AML: Staying ahead of the game
Andrew Clark of PricewaterhouseCoopers assesses the different levels of implementation of anti-money-laundering measures needed by financial institutions to keep up with the flood of regulations from national and international authorities.
Almost a year on from the catastrophic events in New York, money laundering and terrorist financing have climbed to the top of the political, legal and regulatory agendas. The prospect of opening the business pages to find that your organization has been linked to allegations of international financial crime ranks among the worst nightmares of financial institution CEOs. As well as involving costly litigation, and the possibility of large fines and long prison sentences, successful penetration by money launderers may also cause incalculable damage to corporate and professional reputations and careers. Banks need to be on top of the ever-growing mountain of international anti-money-laundering regulation and legislation but many institutions are sticking plasters over the gaps rather than addressing the risks strategically as part of their wider business processes and controls.

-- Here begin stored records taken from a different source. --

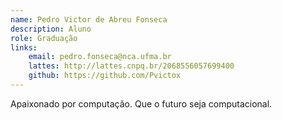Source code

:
 ```yaml
---
name: Pedro Victor de Abreu Fonseca
description: Aluno
role: Graduação
links:
	email: pedro.fonseca@nca.ufma.br 
	lattes: http://lattes.cnpq.br/2068556057699400
	github: https://github.com/Pvictox
---
```



Apaixonado por computação. Que o futuro seja computacional. 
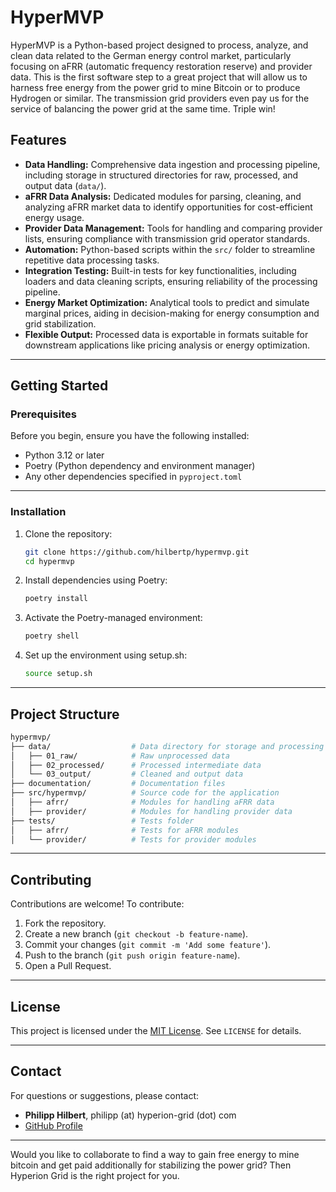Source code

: # **HyperMVP**

HyperMVP is a Python-based project designed to process, analyze, and clean data related to the German energy control market, particularly focusing on aFRR (automatic frequency restoration reserve) and provider data.
This is the first software step to a great project that will allow us to harness free energy from the power grid to mine Bitcoin or to produce Hydrogen or similar. The transmission grid providers even pay us for the service of balancing the power grid at the same time. Triple win!

## **Features**
- **Data Handling:** Comprehensive data ingestion and processing pipeline, including storage in structured directories for raw, processed, and output data (`data/`).
- **aFRR Data Analysis:** Dedicated modules for parsing, cleaning, and analyzing aFRR market data to identify opportunities for cost-efficient energy usage.
- **Provider Data Management:** Tools for handling and comparing provider lists, ensuring compliance with transmission grid operator standards.
- **Automation:** Python-based scripts within the `src/` folder to streamline repetitive data processing tasks.
- **Integration Testing:** Built-in tests for key functionalities, including loaders and data cleaning scripts, ensuring reliability of the processing pipeline.
- **Energy Market Optimization:** Analytical tools to predict and simulate marginal prices, aiding in decision-making for energy consumption and grid stabilization.
- **Flexible Output:** Processed data is exportable in formats suitable for downstream applications like pricing analysis or energy optimization.

---

## **Getting Started**

### **Prerequisites**
Before you begin, ensure you have the following installed:
- Python 3.12 or later
- Poetry (Python dependency and environment manager)
- Any other dependencies specified in `pyproject.toml`

---

### **Installation**

1. Clone the repository:
   ```bash
   git clone https://github.com/hilbertp/hypermvp.git
   cd hypermvp
   ```

2. Install dependencies using Poetry:
   ```bash
   poetry install
   ```

3. Activate the Poetry-managed environment:
   ```bash
   poetry shell
   ```

4. Set up the environment using setup.sh:
   ```bash
   source setup.sh
   ```
---

## **Project Structure**
```bash 
hypermvp/
├── data/                  # Data directory for storage and processing
│   ├── 01_raw/            # Raw unprocessed data
│   ├── 02_processed/      # Processed intermediate data
│   └── 03_output/         # Cleaned and output data
├── documentation/         # Documentation files
├── src/hypermvp/          # Source code for the application
│   ├── afrr/              # Modules for handling aFRR data
│   ├── provider/          # Modules for handling provider data
├── tests/                 # Tests folder
│   ├── afrr/              # Tests for aFRR modules
│   └── provider/          # Tests for provider modules
```

---

## **Contributing**
Contributions are welcome! To contribute:
1. Fork the repository.
2. Create a new branch (`git checkout -b feature-name`).
3. Commit your changes (`git commit -m 'Add some feature'`).
4. Push to the branch (`git push origin feature-name`).
5. Open a Pull Request.

---

## **License**
This project is licensed under the [MIT License](LICENSE). See `LICENSE` for details.

---

## **Contact**
For questions or suggestions, please contact:  
- **Philipp Hilbert**, philipp (at) hyperion-grid (dot) com  
- [GitHub Profile](https://github.com/hilbertp)

---

Would you like to collaborate to find a way to gain free energy to mine bitcoin and get paid additionally for stabilizing the power grid? Then Hyperion Grid is the right project for you.
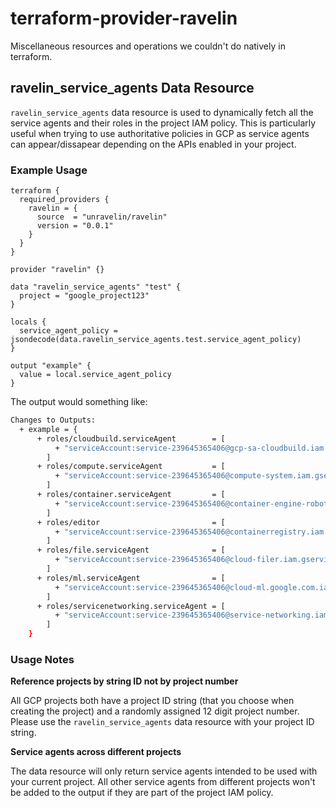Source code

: # terraform-provider-ravelin

Miscellaneous resources and operations we couldn't do natively in terraform.

## ravelin_service_agents Data Resource

`ravelin_service_agents` data resource is used to dynamically fetch all the service agents and their roles in the project IAM policy. This is particularly useful when trying to use authoritative policies in GCP as service agents can appear/dissapear depending on the APIs enabled in your project. 

### Example Usage

```hcl
terraform {
  required_providers {
    ravelin = {
      source  = "unravelin/ravelin"
      version = "0.0.1"
    }
  }
}

provider "ravelin" {}

data "ravelin_service_agents" "test" {
  project = "google_project123"
}

locals {
  service_agent_policy = jsondecode(data.ravelin_service_agents.test.service_agent_policy)
}

output "example" {
  value = local.service_agent_policy
}

```

The output would something like:

```sh
Changes to Outputs:
  + example = {
      + roles/cloudbuild.serviceAgent        = [
          + "serviceAccount:service-239645365406@gcp-sa-cloudbuild.iam.gserviceaccount.com",
        ]
      + roles/compute.serviceAgent           = [
          + "serviceAccount:service-239645365406@compute-system.iam.gserviceaccount.com",
        ]
      + roles/container.serviceAgent         = [
          + "serviceAccount:service-239645365406@container-engine-robot.iam.gserviceaccount.com",
        ]
      + roles/editor                         = [
          + "serviceAccount:service-239645365406@containerregistry.iam.gserviceaccount.com",
        ]
      + roles/file.serviceAgent              = [
          + "serviceAccount:service-239645365406@cloud-filer.iam.gserviceaccount.com",
        ]
      + roles/ml.serviceAgent                = [
          + "serviceAccount:service-239645365406@cloud-ml.google.com.iam.gserviceaccount.com",
        ]
      + roles/servicenetworking.serviceAgent = [
          + "serviceAccount:service-239645365406@service-networking.iam.gserviceaccount.com",
        ]
    }
```

### Usage Notes

**Reference projects by string ID not by project number**

All GCP projects both have a project ID string (that you choose when creating the project) and a randomly assigned 12 digit project number. Please use the `ravelin_service_agents` data resource with your project ID string.

**Service agents across different projects**

The data resource will only return service agents intended to be used with your current project. All other service agents from different projects won't be added to the output if they are part of the project IAM policy.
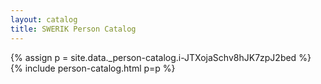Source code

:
 ```yaml
---
layout: catalog
title: SWERIK Person Catalog
---
```

{% assign p = site.data._person-catalog.i-JTXojaSchv8hJK7zpJ2bed %}
{% include person-catalog.html p=p %}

Money laundering is no longer just a simple issue of cash in briefcases. Money laundered by criminals globally is estimated to be equivalent to 2% to 5% of world GDP and is measured in trillions of US dollars. The international anti-money laundering framework, overseen by the OECD's Financial Action Task Force (FATF), has now been in place for more than a decade and the considerations for the banking industry impinge on fundamental business strategies, such as selection of target customer types and potential acquisitions.